→ PROBLEM STATEMENT: Using the listing below, copy exactly the lines from the one containing "## Sample usage" to the one containing "3. Sample the", both lines included, and no others.

+ + + + +

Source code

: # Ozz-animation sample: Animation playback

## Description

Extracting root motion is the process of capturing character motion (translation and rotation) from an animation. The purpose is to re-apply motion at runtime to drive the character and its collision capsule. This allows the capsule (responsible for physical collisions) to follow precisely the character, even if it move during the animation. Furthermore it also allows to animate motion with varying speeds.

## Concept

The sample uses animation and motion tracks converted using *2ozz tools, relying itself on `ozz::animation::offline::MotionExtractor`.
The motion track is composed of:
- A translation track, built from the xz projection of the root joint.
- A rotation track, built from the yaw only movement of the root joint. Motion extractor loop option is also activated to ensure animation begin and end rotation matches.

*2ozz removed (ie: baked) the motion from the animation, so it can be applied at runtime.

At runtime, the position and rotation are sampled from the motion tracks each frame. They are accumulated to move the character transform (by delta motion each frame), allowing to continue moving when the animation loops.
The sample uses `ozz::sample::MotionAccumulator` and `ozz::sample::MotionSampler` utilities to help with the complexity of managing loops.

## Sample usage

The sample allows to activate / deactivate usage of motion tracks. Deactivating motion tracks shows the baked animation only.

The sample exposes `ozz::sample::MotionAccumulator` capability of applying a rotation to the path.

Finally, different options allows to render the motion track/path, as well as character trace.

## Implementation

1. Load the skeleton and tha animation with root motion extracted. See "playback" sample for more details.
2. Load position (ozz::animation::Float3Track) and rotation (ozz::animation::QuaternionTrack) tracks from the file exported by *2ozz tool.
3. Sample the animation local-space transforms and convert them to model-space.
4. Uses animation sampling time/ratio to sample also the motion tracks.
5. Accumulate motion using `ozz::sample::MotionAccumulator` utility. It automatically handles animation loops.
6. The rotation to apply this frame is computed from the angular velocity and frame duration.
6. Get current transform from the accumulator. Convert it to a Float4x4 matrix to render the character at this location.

+ + + + +

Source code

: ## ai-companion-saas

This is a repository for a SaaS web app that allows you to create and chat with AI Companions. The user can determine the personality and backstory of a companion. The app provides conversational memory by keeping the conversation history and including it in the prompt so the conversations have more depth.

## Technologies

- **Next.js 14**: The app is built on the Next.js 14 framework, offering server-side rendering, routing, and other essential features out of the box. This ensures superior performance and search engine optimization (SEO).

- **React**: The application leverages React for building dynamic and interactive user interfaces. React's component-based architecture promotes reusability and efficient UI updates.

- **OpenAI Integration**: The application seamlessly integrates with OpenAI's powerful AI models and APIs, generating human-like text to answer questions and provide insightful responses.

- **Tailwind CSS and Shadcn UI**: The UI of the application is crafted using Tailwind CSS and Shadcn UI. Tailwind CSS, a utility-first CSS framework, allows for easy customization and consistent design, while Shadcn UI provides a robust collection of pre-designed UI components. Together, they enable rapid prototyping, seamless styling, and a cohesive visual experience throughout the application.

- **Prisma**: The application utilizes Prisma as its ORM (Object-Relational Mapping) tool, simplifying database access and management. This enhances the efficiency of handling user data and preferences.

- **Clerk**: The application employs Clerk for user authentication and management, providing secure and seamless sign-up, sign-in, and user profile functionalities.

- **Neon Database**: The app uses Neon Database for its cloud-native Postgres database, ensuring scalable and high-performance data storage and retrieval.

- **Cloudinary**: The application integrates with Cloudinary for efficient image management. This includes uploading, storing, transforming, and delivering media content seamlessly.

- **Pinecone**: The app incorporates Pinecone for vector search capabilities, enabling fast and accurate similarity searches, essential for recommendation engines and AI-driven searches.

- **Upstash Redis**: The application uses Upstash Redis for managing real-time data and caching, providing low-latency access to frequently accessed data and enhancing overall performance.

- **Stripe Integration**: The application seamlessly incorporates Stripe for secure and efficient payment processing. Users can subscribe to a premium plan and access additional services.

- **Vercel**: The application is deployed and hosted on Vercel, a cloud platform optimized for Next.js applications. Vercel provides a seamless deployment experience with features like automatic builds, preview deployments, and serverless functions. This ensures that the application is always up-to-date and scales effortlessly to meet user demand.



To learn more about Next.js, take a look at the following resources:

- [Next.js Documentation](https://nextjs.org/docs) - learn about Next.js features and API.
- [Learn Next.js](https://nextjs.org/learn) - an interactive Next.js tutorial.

+ + + + +

→ TASK RESULT:
## Sample usage

The sample allows to activate / deactivate usage of motion tracks. Deactivating motion tracks shows the baked animation only.

The sample exposes `ozz::sample::MotionAccumulator` capability of applying a rotation to the path.

Finally, different options allows to render the motion track/path, as well as character trace.

## Implementation

1. Load the skeleton and tha animation with root motion extracted. See "playback" sample for more details.
2. Load position (ozz::animation::Float3Track) and rotation (ozz::animation::QuaternionTrack) tracks from the file exported by *2ozz tool.
3. Sample the animation local-space transforms and convert them to model-space.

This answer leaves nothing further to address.